Provided entries:
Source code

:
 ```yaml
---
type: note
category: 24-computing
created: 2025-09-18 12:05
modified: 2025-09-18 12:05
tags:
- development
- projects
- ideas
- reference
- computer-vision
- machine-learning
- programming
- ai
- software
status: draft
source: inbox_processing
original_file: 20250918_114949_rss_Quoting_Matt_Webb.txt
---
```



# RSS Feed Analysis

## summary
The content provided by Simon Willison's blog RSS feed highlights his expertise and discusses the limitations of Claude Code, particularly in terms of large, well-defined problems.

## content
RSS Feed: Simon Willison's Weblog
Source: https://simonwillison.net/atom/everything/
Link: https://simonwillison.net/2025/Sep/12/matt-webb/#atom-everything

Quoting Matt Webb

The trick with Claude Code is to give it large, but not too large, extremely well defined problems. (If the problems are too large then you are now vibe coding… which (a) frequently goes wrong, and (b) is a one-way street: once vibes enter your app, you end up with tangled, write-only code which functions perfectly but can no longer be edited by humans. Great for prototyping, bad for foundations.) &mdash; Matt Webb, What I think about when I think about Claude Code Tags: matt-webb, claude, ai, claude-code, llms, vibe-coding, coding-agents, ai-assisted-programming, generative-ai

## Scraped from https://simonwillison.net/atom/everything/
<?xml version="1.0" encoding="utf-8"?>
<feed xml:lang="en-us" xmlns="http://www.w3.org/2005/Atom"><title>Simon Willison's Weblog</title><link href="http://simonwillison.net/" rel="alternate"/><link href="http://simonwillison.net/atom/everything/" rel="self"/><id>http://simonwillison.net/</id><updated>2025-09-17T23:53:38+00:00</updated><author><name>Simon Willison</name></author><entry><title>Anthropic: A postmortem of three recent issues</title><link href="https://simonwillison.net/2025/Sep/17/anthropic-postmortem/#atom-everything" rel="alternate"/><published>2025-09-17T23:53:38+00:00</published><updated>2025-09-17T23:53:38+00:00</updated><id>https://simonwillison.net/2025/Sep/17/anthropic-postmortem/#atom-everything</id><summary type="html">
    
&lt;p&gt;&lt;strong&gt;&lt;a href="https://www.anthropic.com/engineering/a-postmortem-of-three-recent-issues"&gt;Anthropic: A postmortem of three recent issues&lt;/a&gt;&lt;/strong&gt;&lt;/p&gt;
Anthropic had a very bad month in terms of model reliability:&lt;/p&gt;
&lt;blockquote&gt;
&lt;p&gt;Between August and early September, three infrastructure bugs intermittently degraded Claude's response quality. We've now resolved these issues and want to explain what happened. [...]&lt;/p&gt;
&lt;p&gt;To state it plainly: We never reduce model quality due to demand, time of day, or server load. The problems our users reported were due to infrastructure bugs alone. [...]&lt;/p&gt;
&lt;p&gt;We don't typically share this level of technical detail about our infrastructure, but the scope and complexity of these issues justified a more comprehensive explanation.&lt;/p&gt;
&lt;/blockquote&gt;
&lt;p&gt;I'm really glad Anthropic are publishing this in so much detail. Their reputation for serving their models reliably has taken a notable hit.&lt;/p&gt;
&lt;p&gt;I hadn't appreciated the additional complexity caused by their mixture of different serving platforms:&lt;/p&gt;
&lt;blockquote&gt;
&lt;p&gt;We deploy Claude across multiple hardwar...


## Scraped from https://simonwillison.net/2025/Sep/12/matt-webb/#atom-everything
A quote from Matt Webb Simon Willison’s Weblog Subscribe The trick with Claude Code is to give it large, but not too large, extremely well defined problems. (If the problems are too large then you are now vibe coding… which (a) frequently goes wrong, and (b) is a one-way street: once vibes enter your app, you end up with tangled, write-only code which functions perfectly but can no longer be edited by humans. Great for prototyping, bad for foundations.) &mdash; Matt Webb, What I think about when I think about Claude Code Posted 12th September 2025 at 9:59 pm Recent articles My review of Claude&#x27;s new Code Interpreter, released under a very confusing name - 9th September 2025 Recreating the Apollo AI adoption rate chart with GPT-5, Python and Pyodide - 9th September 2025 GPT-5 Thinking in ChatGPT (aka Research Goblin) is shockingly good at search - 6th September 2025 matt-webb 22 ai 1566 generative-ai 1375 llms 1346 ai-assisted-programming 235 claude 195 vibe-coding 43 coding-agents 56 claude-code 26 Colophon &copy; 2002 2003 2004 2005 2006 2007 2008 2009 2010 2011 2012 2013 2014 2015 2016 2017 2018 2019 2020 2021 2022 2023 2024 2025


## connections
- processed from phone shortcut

Task description: Copy out all lines of the material containing the word "quality".

Solution below:
&lt;p&gt;Between August and early September, three infrastructure bugs intermittently degraded Claude's response quality. We've now resolved these issues and want to explain what happened. [...]&lt;/p&gt;
&lt;p&gt;To state it plainly: We never reduce model quality due to demand, time of day, or server load. The problems our users reported were due to infrastructure bugs alone. [...]&lt;/p&gt;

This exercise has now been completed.